Rates Settle Down After Weeks Of Increases

Mortgage rates flattened out after weeks of steadily rising, averaging 3.55% last week, Freddie Mac reported Thursday.

Freddie’s Primary Mortgage Market Survey (PMMS) found that the 30-year fixed-rate mortgage (FRM) averaged 3.55%. A year ago at this time, the 30-year FRM averaged 2.73%.

“Following a month-long rise, mortgage rates effectively stayed flat this week. Recent rate increases have yet to significantly impact purchase demand, as history demonstrates that potential homebuyers who are on the fence will often enter the market at the start of rate increase cycles,” said Sam Khater, Freddie Mac’s Chief Economist.

“We do expect rates to continue to increase but at a more gradual pace. Therefore, a fair number of current homeowners could continue to benefit from refinancing to lower their mortgage payment.”

In a video news conference after their two-day meeting earlier this week, Federal Reserve Chairman Jerome Powell said his members are “of a mind” to raise interest rates in March, “assuming conditions are appropriate for doing so.”

At least one economist says the Federal Reserve is already behind the inflation curve, and the mortgage industry should expect interest rate increases into 2023.

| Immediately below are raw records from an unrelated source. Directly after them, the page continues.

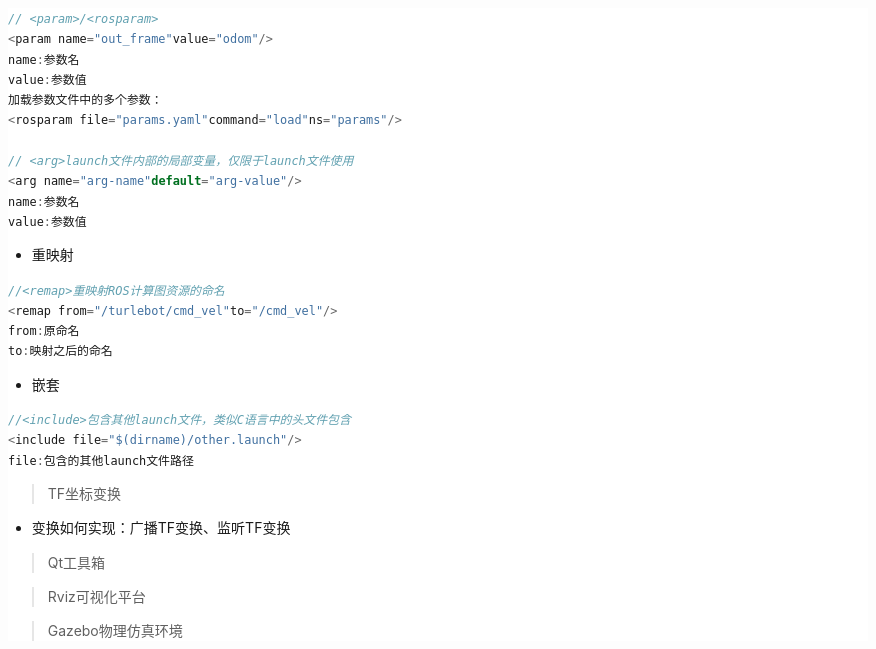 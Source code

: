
 ```C
// <param>/<rosparam>
<param name="out_frame"value="odom"/>
name:参数名
value:参数值
加载参数文件中的多个参数：
<rosparam file="params.yaml"command="load"ns="params"/>

// <arg>launch文件内部的局部变量，仅限于launch文件使用
<arg name="arg-name"default="arg-value"/>
name:参数名
value:参数值
```

+ 重映射

```C
//<remap>重映射ROS计算图资源的命名
<remap from="/turlebot/cmd_vel"to="/cmd_vel"/>
from:原命名
to:映射之后的命名
```

+ 嵌套

```C
//<include>包含其他launch文件，类似C语言中的头文件包含
<include file="$(dirname)/other.launch"/>
file:包含的其他launch文件路径
```



> TF坐标变换

+ 变换如何实现：广播TF变换、监听TF变换

> Qt工具箱



> Rviz可视化平台



> Gazebo物理仿真环境

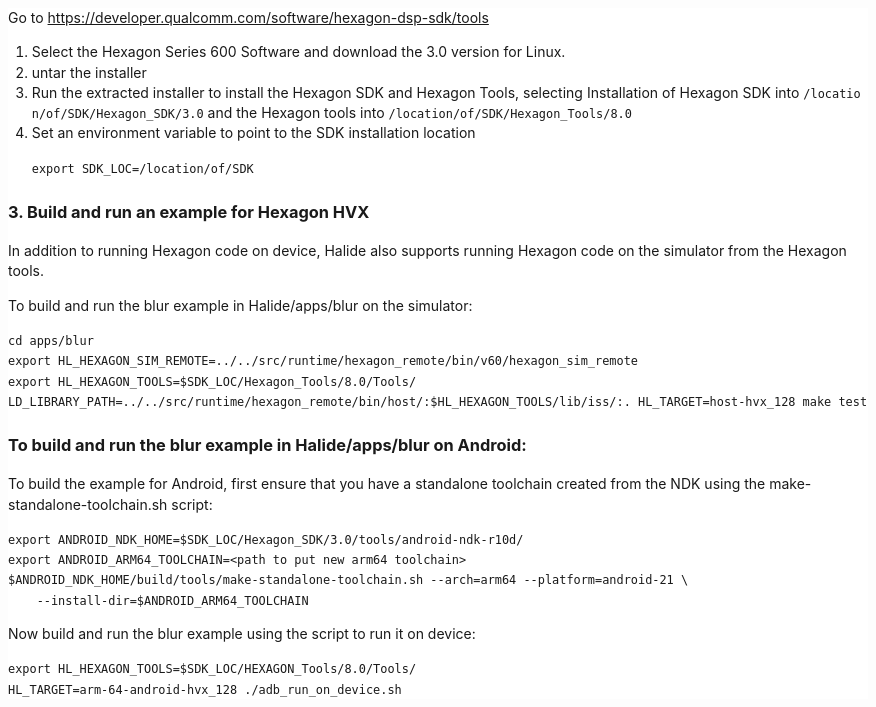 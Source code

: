 Go to https://developer.qualcomm.com/software/hexagon-dsp-sdk/tools

1. Select the Hexagon Series 600 Software and download the 3.0 version for
   Linux.
2. untar the installer
3. Run the extracted installer to install the Hexagon SDK and Hexagon Tools,
   selecting Installation of Hexagon SDK into `/location/of/SDK/Hexagon_SDK/3.0`
   and the Hexagon tools into `/location/of/SDK/Hexagon_Tools/8.0`
4. Set an environment variable to point to the SDK installation location
   ```
   export SDK_LOC=/location/of/SDK
   ```

### 3. Build and run an example for Hexagon HVX

In addition to running Hexagon code on device, Halide also supports running
Hexagon code on the simulator from the Hexagon tools.

To build and run the blur example in Halide/apps/blur on the simulator:

```
cd apps/blur
export HL_HEXAGON_SIM_REMOTE=../../src/runtime/hexagon_remote/bin/v60/hexagon_sim_remote
export HL_HEXAGON_TOOLS=$SDK_LOC/Hexagon_Tools/8.0/Tools/
LD_LIBRARY_PATH=../../src/runtime/hexagon_remote/bin/host/:$HL_HEXAGON_TOOLS/lib/iss/:. HL_TARGET=host-hvx_128 make test
```

### To build and run the blur example in Halide/apps/blur on Android:

To build the example for Android, first ensure that you have a standalone
toolchain created from the NDK using the make-standalone-toolchain.sh script:

```
export ANDROID_NDK_HOME=$SDK_LOC/Hexagon_SDK/3.0/tools/android-ndk-r10d/
export ANDROID_ARM64_TOOLCHAIN=<path to put new arm64 toolchain>
$ANDROID_NDK_HOME/build/tools/make-standalone-toolchain.sh --arch=arm64 --platform=android-21 \
    --install-dir=$ANDROID_ARM64_TOOLCHAIN
```

Now build and run the blur example using the script to run it on device:

```
export HL_HEXAGON_TOOLS=$SDK_LOC/HEXAGON_Tools/8.0/Tools/
HL_TARGET=arm-64-android-hvx_128 ./adb_run_on_device.sh
```
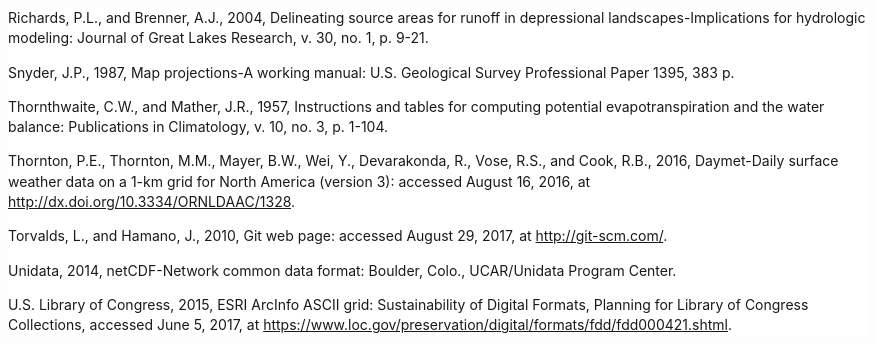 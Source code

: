 Richards, P.L., and Brenner, A.J., 2004, Delineating source areas for
runoff in depressional landscapes-Implications for hydrologic modeling:
Journal of Great Lakes Research, v. 30, no. 1, p. 9-21.

Snyder, J.P., 1987, Map projections-A working manual: U.S. Geological
Survey Professional Paper 1395, 383 p.

Thornthwaite, C.W., and Mather, J.R., 1957, Instructions and tables for
computing potential evapotranspiration and the water balance:
Publications in Climatology, v. 10, no. 3, p. 1-104.

Thornton, P.E., Thornton, M.M., Mayer, B.W., Wei, Y., Devarakonda, R.,
Vose, R.S., and Cook, R.B., 2016, Daymet-Daily surface weather data on a
1-km grid for North America (version 3): accessed August 16, 2016, at
<http://dx.doi.org/10.3334/ORNLDAAC/1328>.

Torvalds, L., and Hamano, J., 2010, Git web page: accessed August 29,
2017, at <http://git-scm.com/>.

Unidata, 2014, netCDF-Network common data format: Boulder, Colo.,
UCAR/Unidata Program Center.

U.S. Library of Congress, 2015, ESRI ArcInfo ASCII grid: Sustainability
of Digital Formats, Planning for Library of Congress Collections,
accessed June 5, 2017, at
<https://www.loc.gov/preservation/digital/formats/fdd/fdd000421.shtml>.
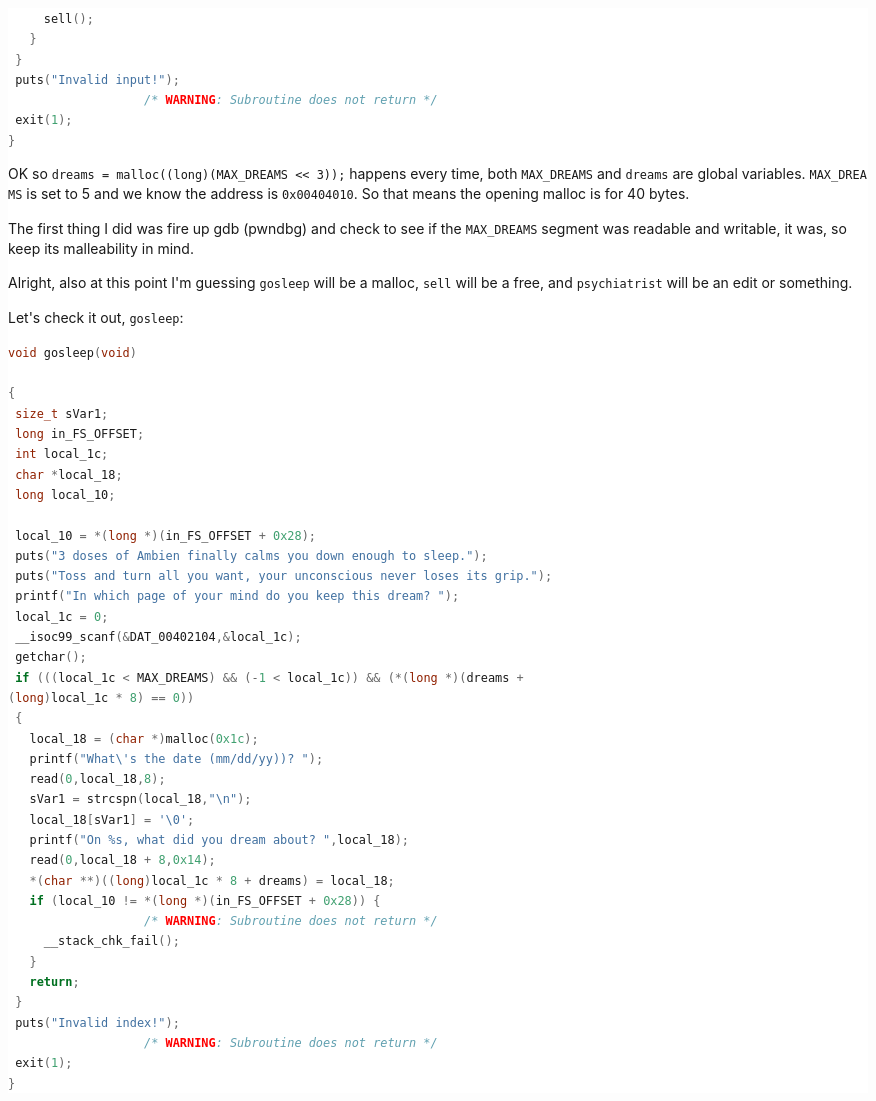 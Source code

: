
 ```c  
     sell();  
   }  
 }  
 puts("Invalid input!");  
                   /* WARNING: Subroutine does not return */  
 exit(1);  
}  
```

OK so `dreams = malloc((long)(MAX_DREAMS << 3));` happens every time, both
`MAX_DREAMS` and `dreams` are global variables.  `MAX_DREAMS` is set to 5 and
we know the address is `0x00404010`.  So that means the opening malloc is for
40 bytes.

The first thing I did was fire up gdb (pwndbg) and check to see if the
`MAX_DREAMS` segment was readable and writable, it was, so keep its
malleability in mind.

Alright, also at this point I'm guessing `gosleep` will be a malloc, `sell`
will be a free, and `psychiatrist` will be an edit or something.

Let's check it out,  `gosleep`:

```c  
void gosleep(void)

{  
 size_t sVar1;  
 long in_FS_OFFSET;  
 int local_1c;  
 char *local_18;  
 long local_10;  
  
 local_10 = *(long *)(in_FS_OFFSET + 0x28);  
 puts("3 doses of Ambien finally calms you down enough to sleep.");  
 puts("Toss and turn all you want, your unconscious never loses its grip.");  
 printf("In which page of your mind do you keep this dream? ");  
 local_1c = 0;  
 __isoc99_scanf(&DAT_00402104,&local_1c);  
 getchar();  
 if (((local_1c < MAX_DREAMS) && (-1 < local_1c)) && (*(long *)(dreams +
(long)local_1c * 8) == 0))  
 {  
   local_18 = (char *)malloc(0x1c);  
   printf("What\'s the date (mm/dd/yy))? ");  
   read(0,local_18,8);  
   sVar1 = strcspn(local_18,"\n");  
   local_18[sVar1] = '\0';  
   printf("On %s, what did you dream about? ",local_18);  
   read(0,local_18 + 8,0x14);  
   *(char **)((long)local_1c * 8 + dreams) = local_18;  
   if (local_10 != *(long *)(in_FS_OFFSET + 0x28)) {  
                   /* WARNING: Subroutine does not return */  
     __stack_chk_fail();  
   }  
   return;  
 }  
 puts("Invalid index!");  
                   /* WARNING: Subroutine does not return */  
 exit(1);  
}  
```
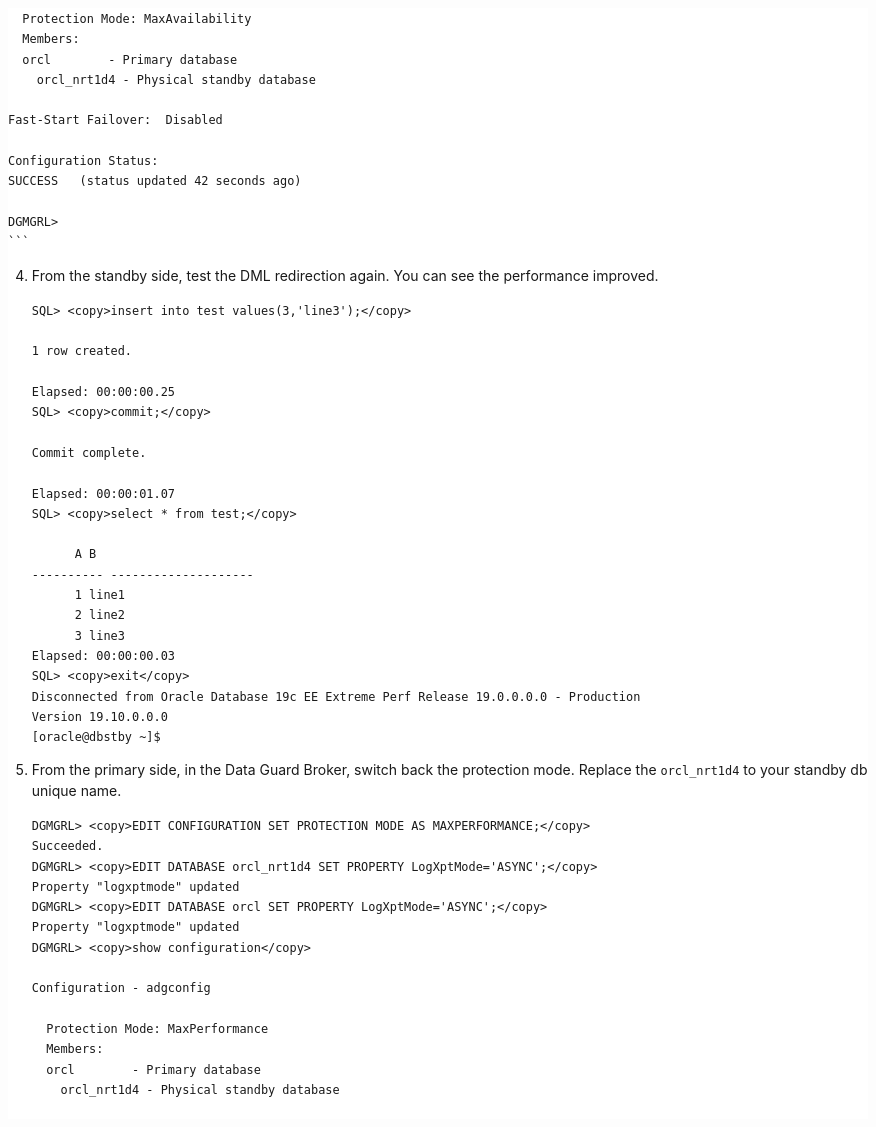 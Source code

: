       Protection Mode: MaxAvailability
      Members:
      orcl        - Primary database
        orcl_nrt1d4 - Physical standby database 
    
    Fast-Start Failover:  Disabled
    
    Configuration Status:
    SUCCESS   (status updated 42 seconds ago)
    
    DGMGRL>
    ```

    

4. From the standby side, test the DML redirection again. You can see the performance improved.

    ```
    SQL> <copy>insert into test values(3,'line3');</copy>
    
    1 row created.
    
    Elapsed: 00:00:00.25
    SQL> <copy>commit;</copy>
    
    Commit complete.
    
    Elapsed: 00:00:01.07
    SQL> <copy>select * from test;</copy>
    
          A B
    ---------- --------------------
          1 line1
          2 line2
          3 line3
    Elapsed: 00:00:00.03
    SQL> <copy>exit</copy>
    Disconnected from Oracle Database 19c EE Extreme Perf Release 19.0.0.0.0 - Production
    Version 19.10.0.0.0
    [oracle@dbstby ~]$ 
    ```

   

5. From the primary side, in the Data Guard Broker, switch back the protection mode. Replace the `orcl_nrt1d4` to your standby db unique name.

    ```
    DGMGRL> <copy>EDIT CONFIGURATION SET PROTECTION MODE AS MAXPERFORMANCE;</copy>
    Succeeded.
    DGMGRL> <copy>EDIT DATABASE orcl_nrt1d4 SET PROPERTY LogXptMode='ASYNC';</copy>
    Property "logxptmode" updated
    DGMGRL> <copy>EDIT DATABASE orcl SET PROPERTY LogXptMode='ASYNC';</copy>
    Property "logxptmode" updated
    DGMGRL> <copy>show configuration</copy>
    
    Configuration - adgconfig
    
      Protection Mode: MaxPerformance
      Members:
      orcl        - Primary database
        orcl_nrt1d4 - Physical standby database 
     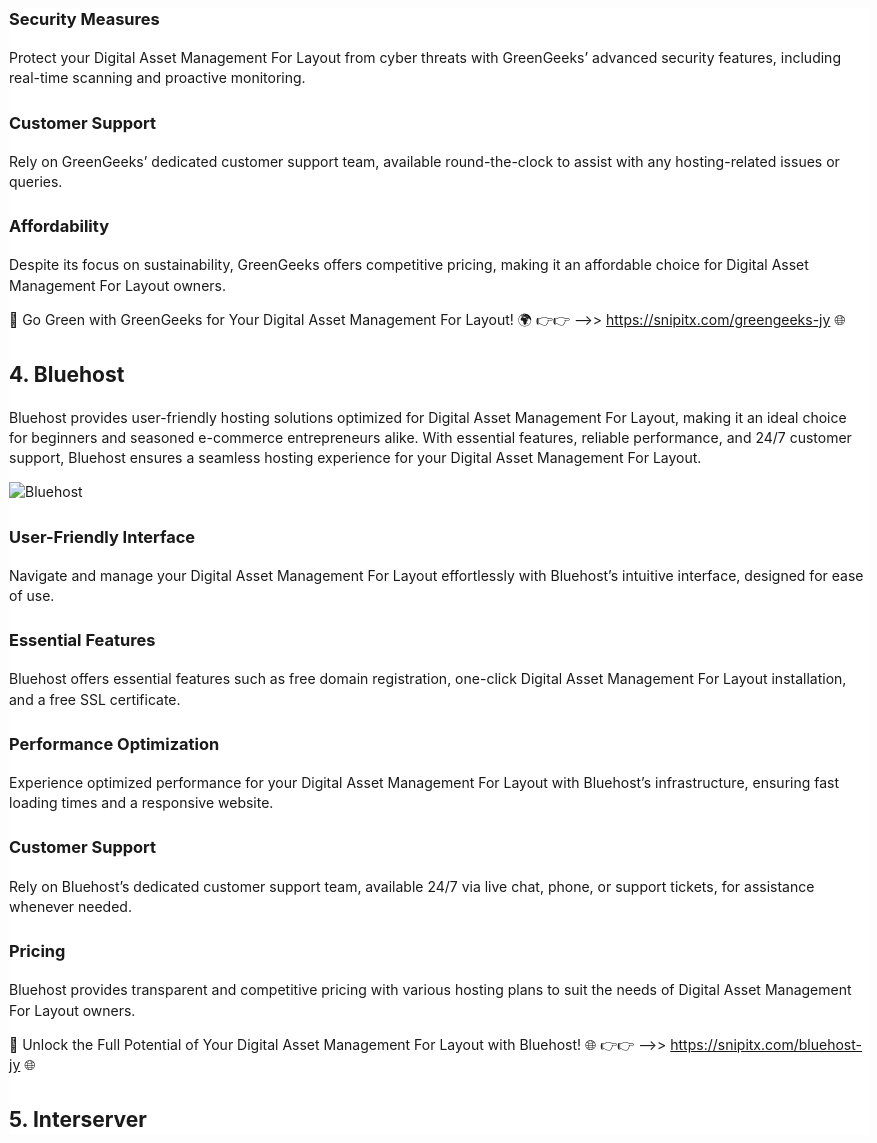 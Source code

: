 ### Security Measures
Protect your Digital Asset Management For Layout from cyber threats with GreenGeeks’ advanced security features, including real-time scanning and proactive monitoring.

### Customer Support
Rely on GreenGeeks’ dedicated customer support team, available round-the-clock to assist with any hosting-related issues or queries.

### Affordability
Despite its focus on sustainability, GreenGeeks offers competitive pricing, making it an affordable choice for Digital Asset Management For Layout owners.

🌿 Go Green with GreenGeeks for Your Digital Asset Management For Layout! 🌍
👉👉 -->> https://snipitx.com/greengeeks-jy 🌐

## 4. Bluehost

Bluehost provides user-friendly hosting solutions optimized for Digital Asset Management For Layout, making it an ideal choice for beginners and seasoned e-commerce entrepreneurs alike. With essential features, reliable performance, and 24/7 customer support, Bluehost ensures a seamless hosting experience for your Digital Asset Management For Layout.

![Bluehost](https://i.imgur.com/PasFF9E.jpeg "Bluehost Hosting")

### User-Friendly Interface
Navigate and manage your Digital Asset Management For Layout effortlessly with Bluehost’s intuitive interface, designed for ease of use.

### Essential Features
Bluehost offers essential features such as free domain registration, one-click Digital Asset Management For Layout installation, and a free SSL certificate.

### Performance Optimization
Experience optimized performance for your Digital Asset Management For Layout with Bluehost’s infrastructure, ensuring fast loading times and a responsive website.

### Customer Support
Rely on Bluehost’s dedicated customer support team, available 24/7 via live chat, phone, or support tickets, for assistance whenever needed.

### Pricing
Bluehost provides transparent and competitive pricing with various hosting plans to suit the needs of Digital Asset Management For Layout owners.

🚀 Unlock the Full Potential of Your Digital Asset Management For Layout with Bluehost! 🌐
👉👉 -->> https://snipitx.com/bluehost-jy 🌐

## 5. Interserver

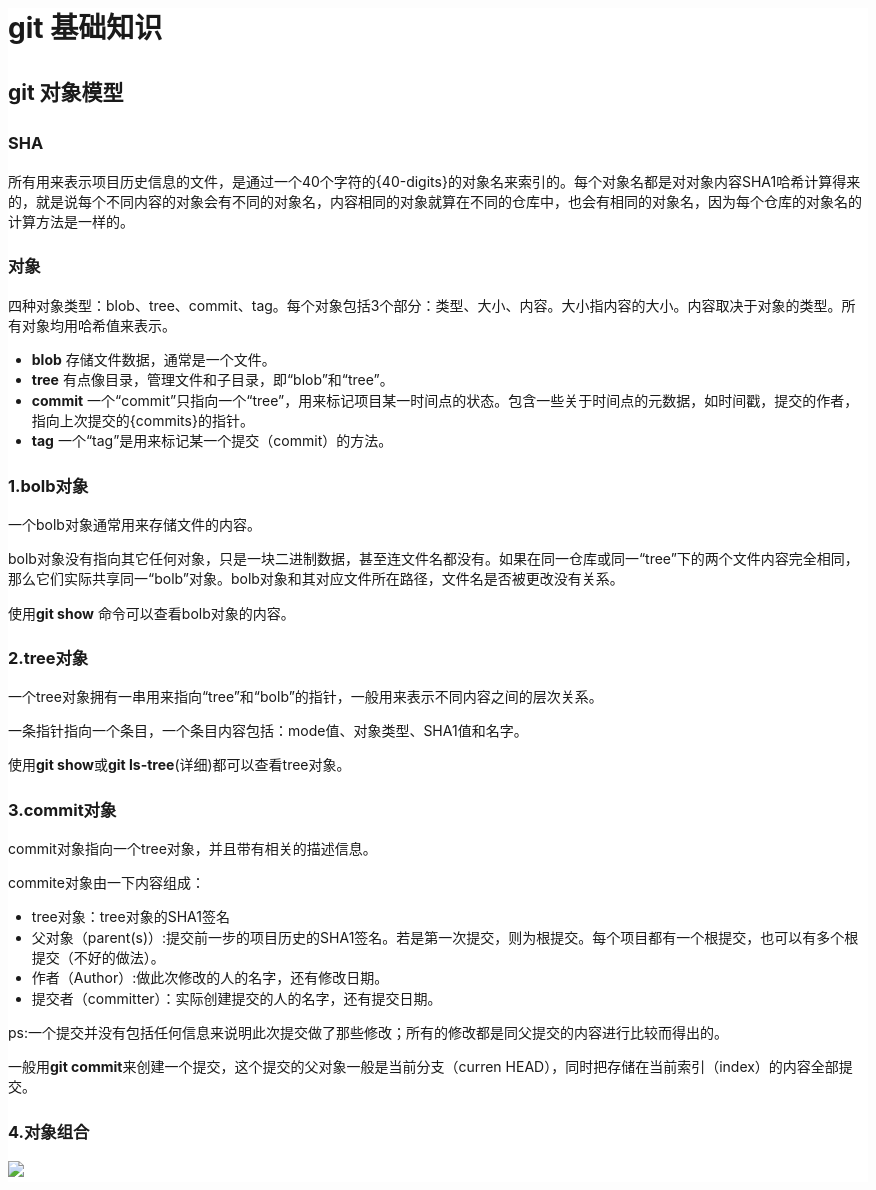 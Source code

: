 # git 基础知识

## git 对象模型

### SHA

所有用来表示项目历史信息的文件，是通过一个40个字符的{40-digits}的对象名来索引的。每个对象名都是对对象内容SHA1哈希计算得来的，就是说每个不同内容的对象会有不同的对象名，内容相同的对象就算在不同的仓库中，也会有相同的对象名，因为每个仓库的对象名的计算方法是一样的。

### 对象

四种对象类型：blob、tree、commit、tag。每个对象包括3个部分：类型、大小、内容。大小指内容的大小。内容取决于对象的类型。所有对象均用哈希值来表示。

- **blob** 存储文件数据，通常是一个文件。
- **tree** 有点像目录，管理文件和子目录，即“blob”和“tree”。
- **commit** 一个“commit”只指向一个“tree”，用来标记项目某一时间点的状态。包含一些关于时间点的元数据，如时间戳，提交的作者，指向上次提交的{commits}的指针。
- **tag** 一个“tag”是用来标记某一个提交（commit）的方法。

### 1.bolb对象

一个bolb对象通常用来存储文件的内容。

bolb对象没有指向其它任何对象，只是一块二进制数据，甚至连文件名都没有。如果在同一仓库或同一“tree”下的两个文件内容完全相同，那么它们实际共享同一“bolb”对象。bolb对象和其对应文件所在路径，文件名是否被更改没有关系。

使用**git show** 命令可以查看bolb对象的内容。

### 2.tree对象

一个tree对象拥有一串用来指向“tree”和“bolb”的指针，一般用来表示不同内容之间的层次关系。

一条指针指向一个条目，一个条目内容包括：mode值、对象类型、SHA1值和名字。

使用**git show**或**git ls-tree**(详细)都可以查看tree对象。

### 3.commit对象

commit对象指向一个tree对象，并且带有相关的描述信息。

commite对象由一下内容组成：

- tree对象：tree对象的SHA1签名
- 父对象（parent(s)）:提交前一步的项目历史的SHA1签名。若是第一次提交，则为根提交。每个项目都有一个根提交，也可以有多个根提交（不好的做法）。
- 作者（Author）:做此次修改的人的名字，还有修改日期。
- 提交者（committer）：实际创建提交的人的名字，还有提交日期。

ps:一个提交并没有包括任何信息来说明此次提交做了那些修改；所有的修改都是同父提交的内容进行比较而得出的。

一般用**git commit**来创建一个提交，这个提交的父对象一般是当前分支（curren HEAD），同时把存储在当前索引（index）的内容全部提交。

### 4.对象组合

![](C:\Users\gnawgnat\Pictures\git对象组合.png)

“Short-term interest rates will be pushed up by the Federal Reserve [in 2022], as the Fed announced,” Dr. Bill Conerly wrote in Forbes. “They will raise rates in quarter-point increments three or four times this year. They will still be behind the curve, most likely, and will raise short rates more aggressively in 2023.”

But rising rates don’t seem to be deterring homebuyers, at least in the early stages of rate increases. Redfin’s Homebuyer Demand Index was up 1% from last week and 9% year-over-year.

“The early spring is poised to be the hottest housing market on record; we may start to see most homes going under contract within two weeks, but these conditions are likely to be short-lived,” said Redfin Chief Economist Daryl Fairweather.

Additional findings from Thursday’s report:

  • 15-year fixed-rate mortgage averaged 2.80% with an average 0.7 point.
  • A year ago at this time, the 15-year FRM averaged 2.20%.
  • 5-year Treasury-indexed hybrid adjustable-rate mortgage (ARM) averaged 2.70% with an average 0.2 point.
  • A year ago at this time, the 5-year ARM averaged 2.80%.